#### [EXERCISE PROMPT]
Don't include pictures. Quote the lines below from the first through the line that contains "3: 6.163 ops/ms".

#### [DATA EXTRACT]
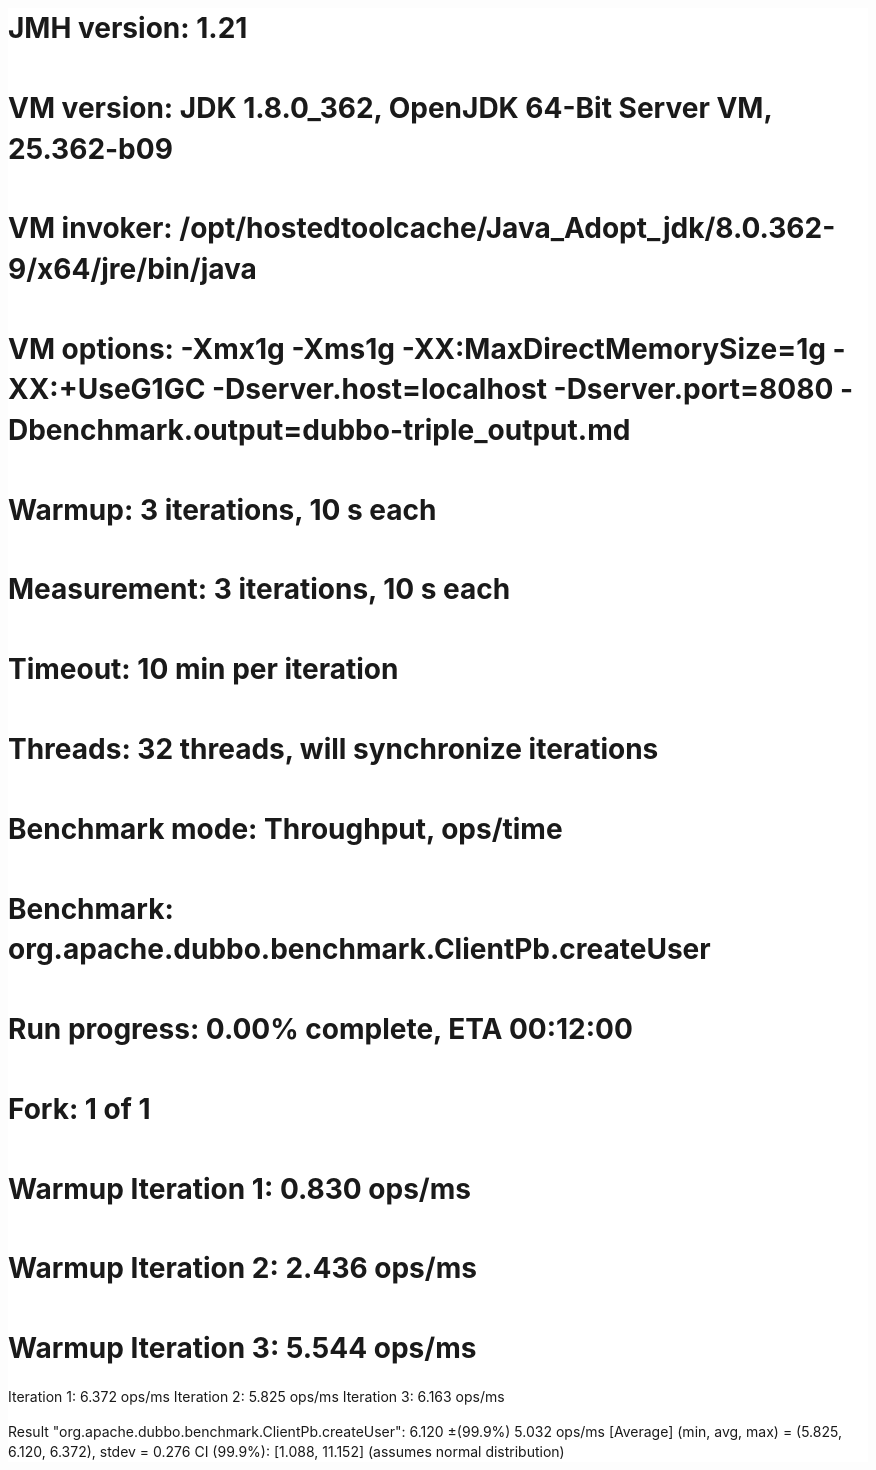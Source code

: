# JMH version: 1.21
# VM version: JDK 1.8.0_362, OpenJDK 64-Bit Server VM, 25.362-b09
# VM invoker: /opt/hostedtoolcache/Java_Adopt_jdk/8.0.362-9/x64/jre/bin/java
# VM options: -Xmx1g -Xms1g -XX:MaxDirectMemorySize=1g -XX:+UseG1GC -Dserver.host=localhost -Dserver.port=8080 -Dbenchmark.output=dubbo-triple_output.md
# Warmup: 3 iterations, 10 s each
# Measurement: 3 iterations, 10 s each
# Timeout: 10 min per iteration
# Threads: 32 threads, will synchronize iterations
# Benchmark mode: Throughput, ops/time
# Benchmark: org.apache.dubbo.benchmark.ClientPb.createUser

# Run progress: 0.00% complete, ETA 00:12:00
# Fork: 1 of 1
# Warmup Iteration   1: 0.830 ops/ms
# Warmup Iteration   2: 2.436 ops/ms
# Warmup Iteration   3: 5.544 ops/ms
Iteration   1: 6.372 ops/ms
Iteration   2: 5.825 ops/ms
Iteration   3: 6.163 ops/ms


Result "org.apache.dubbo.benchmark.ClientPb.createUser":
  6.120 ±(99.9%) 5.032 ops/ms [Average]
  (min, avg, max) = (5.825, 6.120, 6.372), stdev = 0.276
  CI (99.9%): [1.088, 11.152] (assumes normal distribution)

#### [OUTPUT OF THE TASK]
Source code

:# JMH version: 1.21
# VM version: JDK 1.8.0_362, OpenJDK 64-Bit Server VM, 25.362-b09
# VM invoker: /opt/hostedtoolcache/Java_Adopt_jdk/8.0.362-9/x64/jre/bin/java
# VM options: -Xmx1g -Xms1g -XX:MaxDirectMemorySize=1g -XX:+UseG1GC -Dserver.host=localhost -Dserver.port=8080 -Dbenchmark.output=dubbo-triple_output.md
# Warmup: 3 iterations, 10 s each
# Measurement: 3 iterations, 10 s each
# Timeout: 10 min per iteration
# Threads: 32 threads, will synchronize iterations
# Benchmark mode: Throughput, ops/time
# Benchmark: org.apache.dubbo.benchmark.ClientPb.createUser

# Run progress: 0.00% complete, ETA 00:12:00
# Fork: 1 of 1
# Warmup Iteration   1: 0.830 ops/ms
# Warmup Iteration   2: 2.436 ops/ms
# Warmup Iteration   3: 5.544 ops/ms
Iteration   1: 6.372 ops/ms
Iteration   2: 5.825 ops/ms
Iteration   3: 6.163 ops/ms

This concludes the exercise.